С чего он взял, что мне нравятся пары с тремя детьми? «Друзья» жили на Юго-Западной и автобусом семь вёрст киселя хлебать. Я устала, дети измучились, а оно надо было? У Веры и Саши была новая пустая четырёхкомнатная квартира, три девочки разного возраста, которые не проявили к нам никакого интереса, жидкий чай с нашим тортом и бла-бла-бла ни о чём.

Иванов надулся, как мышь на крупу, мол, не умеешь поддерживать беседу, какую беседу, с кем, о чём? У меня на уме дети, как их одеть и накормить, бабка с дедом, брошенные на произвол судьбы за семьдесят кэмэ, свекровь, от которой воняет, не пойми чем, Андрюшины письма из стройбата, на которые отвечаю только я, наконец, работа, во время которой у меня существует только одна дырка в голове, как там девочки…

И вот разъяснилась свекрухина трагедия: рак груди. Она сама себе в этом не признавалась, закладывала в рану вату, мазалась моими кремами, вытиралась моим полотенцем, брала Женю на руки и кормила со своей вилки.

– Саш, скажи ей, чтобы она этого не делала.

– Вот ты и скажи.

– Я говорила, не драться же мне с ней.

– А ты подерись, у тебя получится, – ха-ха-ха, и морда при этом идиотская, как из той же очереди.

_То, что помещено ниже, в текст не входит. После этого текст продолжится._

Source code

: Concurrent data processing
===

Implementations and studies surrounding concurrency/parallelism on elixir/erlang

А дальше с каждым днём кошмарнее. Нервы ни к чёрту, на работе пара сволочей нас с Танькой откровенно ненавидит. Одна – начальница, вторая – наушница её, которая всё о нас докладывает, как встали, как сели, куда отходили. Я отдыхаю, уткнувшись в своих малышат. Пришла со смены, говорю, – посидите спокойно пять минут, пока мама примет душ. Ага? Ага! Выхожу, на полу белые куделёчки. Спрашиваю, – куколку постригли? Кивают обе, а у Женьки половина черепка лысая. Господи Иисусе, одеваю обеих, тащу в парикмахерскую. То и вовсе крупу рассыпали ровным слоем по полу на кухне, – мама сказку про Золушку прочитала. Сообразительные, горох от гречки отличают…

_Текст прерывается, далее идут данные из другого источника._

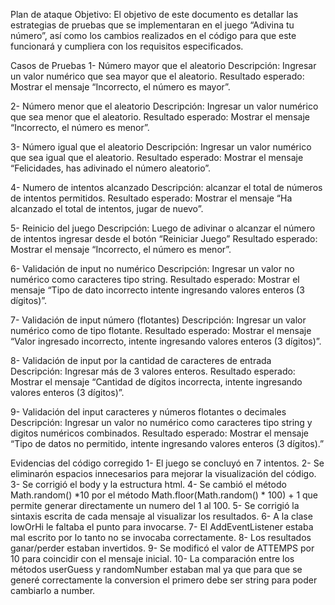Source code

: Plan de ataque
Objetivo: El objetivo de este documento es detallar las estrategias de pruebas que se implementaran en el juego “Adivina tu número”, así como los cambios realizados en el código para que este funcionará y cumpliera con los requisitos especificados.


Casos de Pruebas
1- Número mayor que el aleatorio 
Descripción: Ingresar un valor numérico que sea mayor que el aleatorio.
Resultado esperado:  Mostrar el mensaje “Incorrecto, el número es mayor”.

2- Número menor que el aleatorio
Descripción: Ingresar un valor numérico que sea menor que el aleatorio.
Resultado esperado:  Mostrar el mensaje “Incorrecto, el número es menor”.

3- Número igual que el aleatorio
Descripción: Ingresar un valor numérico que sea igual que el aleatorio.
Resultado esperado:  Mostrar el mensaje “Felicidades, has adivinado el número aleatorio”.

4- Numero de intentos alcanzado
Descripción: alcanzar el total de números de intentos permitidos.
Resultado esperado:  Mostrar el mensaje “Ha alcanzado el total de intentos, jugar de nuevo”.

5- Reinicio del juego
Descripción: Luego de adivinar o alcanzar el número de intentos ingresar desde el botón “Reiniciar Juego”
Resultado esperado:  Mostrar el mensaje “Incorrecto, el número es menor”.

6- Validación de input no numérico
Descripción: Ingresar un valor no numérico como caracteres tipo string.
Resultado esperado:  Mostrar el mensaje “Tipo de dato incorrecto intente ingresando valores enteros (3 dígitos)”.

7- Validación de input número (flotantes)
Descripción: Ingresar un valor numérico como de tipo flotante.
Resultado esperado:  Mostrar el mensaje “Valor ingresado incorrecto, intente ingresando valores enteros (3 dígitos)”.

8- Validación de input por la cantidad de caracteres de entrada
Descripción: Ingresar más de 3 valores enteros.
Resultado esperado:  Mostrar el mensaje “Cantidad de dígitos incorrecta, intente ingresando valores enteros (3 dígitos)”.

9- Validación del input caracteres y números flotantes o decimales
Descripción: Ingresar un valor no numérico como caracteres tipo string y digitos numéricos combinados.
Resultado esperado:  Mostrar el mensaje “Tipo de datos no permitido, intente ingresando valores enteros (3 dígitos).”

Evidencias del código corregido
1- El juego se concluyó en 7 intentos.
2- Se eliminarón espacios innecesarios para mejorar la visualización del código.
3- Se corrigió el body y la estructura html.
4- Se cambió el método Math.random() *10 por el método Math.floor(Math.random() * 100) + 1 que permite generar directamente un numero del 1 al 100.
5- Se corrigió la sintaxis escrita de cada mensaje al visualizar los resultados.
6- A la clase lowOrHi le faltaba el punto para invocarse.
7- El AddEventListener estaba mal escrito por lo tanto no se invocaba correctamente.
8- Los resultados ganar/perder estaban invertidos.
9- Se modificó el valor de ATTEMPS por 10 para coincidir con el mensaje inicial.
10- La comparación entre los métodos userGuess y randomNumber estaban mal ya que para que se generé correctamente la conversion el primero debe ser string para poder cambiarlo a number.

И наступил тот самый день, который ни в сказке сказать. Увезли свекровь по скорой через Минздрав, Людмила Евгеньевна Мурашко помогла, а после неё меня – буквально через полчаса. И осталась я без мальчишек. Самое страшное и непоправимое, что они не похоронены. Не хочу оправдываться, сорвалась, голова не выдержала, людей не узнавала, память отшибло начисто. Иванов с трудом сдерживал какое-то иезуитское довольство. Он бы и мать не похоронил, если бы с её работы не надоедали и не звонили. Словно в насмешку, после этих трёх смертей нам поставили телефон, звони – не хочу. Свекрухины товарки приехали, расшуровали её вещи, всё золото искали, даже на шкаф слазали.

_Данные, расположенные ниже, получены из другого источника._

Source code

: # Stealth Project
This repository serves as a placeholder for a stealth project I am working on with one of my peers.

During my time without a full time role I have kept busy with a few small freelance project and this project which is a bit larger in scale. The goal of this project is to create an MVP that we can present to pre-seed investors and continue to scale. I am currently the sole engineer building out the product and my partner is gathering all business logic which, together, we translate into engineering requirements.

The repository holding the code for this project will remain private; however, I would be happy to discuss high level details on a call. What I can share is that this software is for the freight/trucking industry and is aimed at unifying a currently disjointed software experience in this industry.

Было дело, когда мы с Ивановым только заявление подали, Валентина взяла пятнадцать грамм платиновой проволоки, которую подарил мне Владимир Иванович сто лет назад, и семь грамм золотого лома – сломанные серёжки, сказав, что у неё есть хороший ювелир, ну и испортил этот её умелец все драгметаллы. Золото сгорело в платине, а формы и вовсе были кустарные, получилось два осколепка, даже не помню, что с ними стало. Меня познакомили с Геннадием Пименовым, он входил в пятёрку лучших ювелиров Москвы, работал в Оружейке, собственно, этот человек отлил нам два обручальных кольца с серебряными змейками по золотому полю. Так вот, свекрухины подружки, наслушавшись от неё сказок про то, как она меня озолотила, пришли искать это самое золото.